[Stored records]
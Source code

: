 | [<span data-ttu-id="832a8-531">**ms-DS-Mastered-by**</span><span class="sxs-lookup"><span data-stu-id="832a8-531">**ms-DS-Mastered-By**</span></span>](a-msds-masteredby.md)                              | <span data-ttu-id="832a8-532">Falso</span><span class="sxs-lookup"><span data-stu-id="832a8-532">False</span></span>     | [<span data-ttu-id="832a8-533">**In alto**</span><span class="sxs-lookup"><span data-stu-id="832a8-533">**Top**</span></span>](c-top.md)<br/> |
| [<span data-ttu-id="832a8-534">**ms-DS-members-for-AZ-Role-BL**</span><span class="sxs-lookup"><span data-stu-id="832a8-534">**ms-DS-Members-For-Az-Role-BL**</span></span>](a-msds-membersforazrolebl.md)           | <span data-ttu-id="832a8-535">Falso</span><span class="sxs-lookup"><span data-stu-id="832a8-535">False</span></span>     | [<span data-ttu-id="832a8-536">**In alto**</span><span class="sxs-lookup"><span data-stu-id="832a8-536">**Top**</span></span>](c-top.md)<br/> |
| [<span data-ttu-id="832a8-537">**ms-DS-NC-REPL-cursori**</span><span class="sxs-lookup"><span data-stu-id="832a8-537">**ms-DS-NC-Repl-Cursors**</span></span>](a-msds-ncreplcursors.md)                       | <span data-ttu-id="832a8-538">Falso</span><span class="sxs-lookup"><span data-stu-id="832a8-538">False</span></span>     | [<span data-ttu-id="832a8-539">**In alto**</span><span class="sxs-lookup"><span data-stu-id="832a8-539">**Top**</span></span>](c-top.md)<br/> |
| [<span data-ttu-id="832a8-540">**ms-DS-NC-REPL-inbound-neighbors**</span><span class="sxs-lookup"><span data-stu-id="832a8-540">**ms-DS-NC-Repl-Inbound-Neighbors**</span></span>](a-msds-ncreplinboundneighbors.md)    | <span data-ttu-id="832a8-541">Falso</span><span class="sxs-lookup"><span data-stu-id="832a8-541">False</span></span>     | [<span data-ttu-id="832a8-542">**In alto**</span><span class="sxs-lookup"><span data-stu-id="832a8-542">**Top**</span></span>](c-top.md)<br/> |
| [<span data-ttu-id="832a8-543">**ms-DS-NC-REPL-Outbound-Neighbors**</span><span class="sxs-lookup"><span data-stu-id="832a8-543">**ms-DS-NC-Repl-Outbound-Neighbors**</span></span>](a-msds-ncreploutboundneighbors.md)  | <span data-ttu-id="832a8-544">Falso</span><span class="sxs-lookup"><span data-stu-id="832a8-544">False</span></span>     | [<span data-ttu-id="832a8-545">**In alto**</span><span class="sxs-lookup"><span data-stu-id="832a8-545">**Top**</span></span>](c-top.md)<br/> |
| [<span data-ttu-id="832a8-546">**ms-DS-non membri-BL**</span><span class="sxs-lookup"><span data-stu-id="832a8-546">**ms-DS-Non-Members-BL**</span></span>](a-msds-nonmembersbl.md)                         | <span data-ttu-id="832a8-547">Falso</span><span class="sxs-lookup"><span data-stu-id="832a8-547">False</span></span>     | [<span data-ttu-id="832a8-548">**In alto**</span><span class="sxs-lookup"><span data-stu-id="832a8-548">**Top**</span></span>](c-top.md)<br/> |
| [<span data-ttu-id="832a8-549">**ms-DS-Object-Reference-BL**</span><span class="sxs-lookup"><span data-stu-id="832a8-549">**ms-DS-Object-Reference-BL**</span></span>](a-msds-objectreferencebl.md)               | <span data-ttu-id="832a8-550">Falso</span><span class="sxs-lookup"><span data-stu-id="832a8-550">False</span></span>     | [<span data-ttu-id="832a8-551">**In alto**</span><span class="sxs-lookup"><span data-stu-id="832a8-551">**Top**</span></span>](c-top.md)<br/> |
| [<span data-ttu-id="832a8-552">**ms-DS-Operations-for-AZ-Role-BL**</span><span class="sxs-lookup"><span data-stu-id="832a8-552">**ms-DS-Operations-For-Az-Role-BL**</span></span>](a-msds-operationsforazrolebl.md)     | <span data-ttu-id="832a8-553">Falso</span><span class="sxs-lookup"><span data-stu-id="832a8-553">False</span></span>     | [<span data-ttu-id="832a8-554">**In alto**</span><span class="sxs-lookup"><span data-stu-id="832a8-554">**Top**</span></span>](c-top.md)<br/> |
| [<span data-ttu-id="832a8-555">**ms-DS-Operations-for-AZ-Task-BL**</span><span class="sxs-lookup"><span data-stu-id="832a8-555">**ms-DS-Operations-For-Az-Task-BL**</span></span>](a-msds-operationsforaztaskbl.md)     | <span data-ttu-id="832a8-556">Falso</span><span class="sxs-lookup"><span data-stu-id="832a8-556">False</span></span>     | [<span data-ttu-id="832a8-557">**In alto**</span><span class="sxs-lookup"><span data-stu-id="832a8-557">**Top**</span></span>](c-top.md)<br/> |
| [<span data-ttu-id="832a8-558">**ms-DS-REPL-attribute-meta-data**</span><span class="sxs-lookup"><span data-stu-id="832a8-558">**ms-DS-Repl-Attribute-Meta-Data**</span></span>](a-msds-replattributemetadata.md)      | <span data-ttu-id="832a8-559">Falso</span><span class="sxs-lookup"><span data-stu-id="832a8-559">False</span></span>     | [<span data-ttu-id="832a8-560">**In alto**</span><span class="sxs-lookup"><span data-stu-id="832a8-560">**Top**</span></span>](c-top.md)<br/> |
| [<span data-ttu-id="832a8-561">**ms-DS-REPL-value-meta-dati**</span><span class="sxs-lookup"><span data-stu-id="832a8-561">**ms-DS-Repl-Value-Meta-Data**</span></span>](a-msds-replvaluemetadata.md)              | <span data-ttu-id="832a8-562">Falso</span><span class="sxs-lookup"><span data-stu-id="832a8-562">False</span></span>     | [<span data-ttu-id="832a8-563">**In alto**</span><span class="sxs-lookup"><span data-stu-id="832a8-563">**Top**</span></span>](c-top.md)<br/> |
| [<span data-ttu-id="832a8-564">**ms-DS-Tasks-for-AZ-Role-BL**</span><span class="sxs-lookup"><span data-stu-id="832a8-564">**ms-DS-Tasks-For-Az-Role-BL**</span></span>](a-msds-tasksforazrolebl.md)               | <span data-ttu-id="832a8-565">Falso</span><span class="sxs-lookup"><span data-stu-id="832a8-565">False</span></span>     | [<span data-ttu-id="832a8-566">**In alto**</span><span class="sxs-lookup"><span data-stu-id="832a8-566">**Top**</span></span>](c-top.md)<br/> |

Assignment —
Without altering a single word, transcribe the entries above.

Exercise response —
Source code

: | [<span data-ttu-id="832a8-531">**ms-DS-Mastered-by**</span><span class="sxs-lookup"><span data-stu-id="832a8-531">**ms-DS-Mastered-By**</span></span>](a-msds-masteredby.md)                              | <span data-ttu-id="832a8-532">Falso</span><span class="sxs-lookup"><span data-stu-id="832a8-532">False</span></span>     | [<span data-ttu-id="832a8-533">**In alto**</span><span class="sxs-lookup"><span data-stu-id="832a8-533">**Top**</span></span>](c-top.md)<br/> |
| [<span data-ttu-id="832a8-534">**ms-DS-members-for-AZ-Role-BL**</span><span class="sxs-lookup"><span data-stu-id="832a8-534">**ms-DS-Members-For-Az-Role-BL**</span></span>](a-msds-membersforazrolebl.md)           | <span data-ttu-id="832a8-535">Falso</span><span class="sxs-lookup"><span data-stu-id="832a8-535">False</span></span>     | [<span data-ttu-id="832a8-536">**In alto**</span><span class="sxs-lookup"><span data-stu-id="832a8-536">**Top**</span></span>](c-top.md)<br/> |
| [<span data-ttu-id="832a8-537">**ms-DS-NC-REPL-cursori**</span><span class="sxs-lookup"><span data-stu-id="832a8-537">**ms-DS-NC-Repl-Cursors**</span></span>](a-msds-ncreplcursors.md)                       | <span data-ttu-id="832a8-538">Falso</span><span class="sxs-lookup"><span data-stu-id="832a8-538">False</span></span>     | [<span data-ttu-id="832a8-539">**In alto**</span><span class="sxs-lookup"><span data-stu-id="832a8-539">**Top**</span></span>](c-top.md)<br/> |
| [<span data-ttu-id="832a8-540">**ms-DS-NC-REPL-inbound-neighbors**</span><span class="sxs-lookup"><span data-stu-id="832a8-540">**ms-DS-NC-Repl-Inbound-Neighbors**</span></span>](a-msds-ncreplinboundneighbors.md)    | <span data-ttu-id="832a8-541">Falso</span><span class="sxs-lookup"><span data-stu-id="832a8-541">False</span></span>     | [<span data-ttu-id="832a8-542">**In alto**</span><span class="sxs-lookup"><span data-stu-id="832a8-542">**Top**</span></span>](c-top.md)<br/> |
| [<span data-ttu-id="832a8-543">**ms-DS-NC-REPL-Outbound-Neighbors**</span><span class="sxs-lookup"><span data-stu-id="832a8-543">**ms-DS-NC-Repl-Outbound-Neighbors**</span></span>](a-msds-ncreploutboundneighbors.md)  | <span data-ttu-id="832a8-544">Falso</span><span class="sxs-lookup"><span data-stu-id="832a8-544">False</span></span>     | [<span data-ttu-id="832a8-545">**In alto**</span><span class="sxs-lookup"><span data-stu-id="832a8-545">**Top**</span></span>](c-top.md)<br/> |
| [<span data-ttu-id="832a8-546">**ms-DS-non membri-BL**</span><span class="sxs-lookup"><span data-stu-id="832a8-546">**ms-DS-Non-Members-BL**</span></span>](a-msds-nonmembersbl.md)                         | <span data-ttu-id="832a8-547">Falso</span><span class="sxs-lookup"><span data-stu-id="832a8-547">False</span></span>     | [<span data-ttu-id="832a8-548">**In alto**</span><span class="sxs-lookup"><span data-stu-id="832a8-548">**Top**</span></span>](c-top.md)<br/> |
| [<span data-ttu-id="832a8-549">**ms-DS-Object-Reference-BL**</span><span class="sxs-lookup"><span data-stu-id="832a8-549">**ms-DS-Object-Reference-BL**</span></span>](a-msds-objectreferencebl.md)               | <span data-ttu-id="832a8-550">Falso</span><span class="sxs-lookup"><span data-stu-id="832a8-550">False</span></span>     | [<span data-ttu-id="832a8-551">**In alto**</span><span class="sxs-lookup"><span data-stu-id="832a8-551">**Top**</span></span>](c-top.md)<br/> |
| [<span data-ttu-id="832a8-552">**ms-DS-Operations-for-AZ-Role-BL**</span><span class="sxs-lookup"><span data-stu-id="832a8-552">**ms-DS-Operations-For-Az-Role-BL**</span></span>](a-msds-operationsforazrolebl.md)     | <span data-ttu-id="832a8-553">Falso</span><span class="sxs-lookup"><span data-stu-id="832a8-553">False</span></span>     | [<span data-ttu-id="832a8-554">**In alto**</span><span class="sxs-lookup"><span data-stu-id="832a8-554">**Top**</span></span>](c-top.md)<br/> |
| [<span data-ttu-id="832a8-555">**ms-DS-Operations-for-AZ-Task-BL**</span><span class="sxs-lookup"><span data-stu-id="832a8-555">**ms-DS-Operations-For-Az-Task-BL**</span></span>](a-msds-operationsforaztaskbl.md)     | <span data-ttu-id="832a8-556">Falso</span><span class="sxs-lookup"><span data-stu-id="832a8-556">False</span></span>     | [<span data-ttu-id="832a8-557">**In alto**</span><span class="sxs-lookup"><span data-stu-id="832a8-557">**Top**</span></span>](c-top.md)<br/> |
| [<span data-ttu-id="832a8-558">**ms-DS-REPL-attribute-meta-data**</span><span class="sxs-lookup"><span data-stu-id="832a8-558">**ms-DS-Repl-Attribute-Meta-Data**</span></span>](a-msds-replattributemetadata.md)      | <span data-ttu-id="832a8-559">Falso</span><span class="sxs-lookup"><span data-stu-id="832a8-559">False</span></span>     | [<span data-ttu-id="832a8-560">**In alto**</span><span class="sxs-lookup"><span data-stu-id="832a8-560">**Top**</span></span>](c-top.md)<br/> |
| [<span data-ttu-id="832a8-561">**ms-DS-REPL-value-meta-dati**</span><span class="sxs-lookup"><span data-stu-id="832a8-561">**ms-DS-Repl-Value-Meta-Data**</span></span>](a-msds-replvaluemetadata.md)              | <span data-ttu-id="832a8-562">Falso</span><span class="sxs-lookup"><span data-stu-id="832a8-562">False</span></span>     | [<span data-ttu-id="832a8-563">**In alto**</span><span class="sxs-lookup"><span data-stu-id="832a8-563">**Top**</span></span>](c-top.md)<br/> |
| [<span data-ttu-id="832a8-564">**ms-DS-Tasks-for-AZ-Role-BL**</span><span class="sxs-lookup"><span data-stu-id="832a8-564">**ms-DS-Tasks-For-Az-Role-BL**</span></span>](a-msds-tasksforazrolebl.md)               | <span data-ttu-id="832a8-565">Falso</span><span class="sxs-lookup"><span data-stu-id="832a8-565">False</span></span>     | [<span data-ttu-id="832a8-566">**In alto**</span><span class="sxs-lookup"><span data-stu-id="832a8-566">**Top**</span></span>](c-top.md)<br/> |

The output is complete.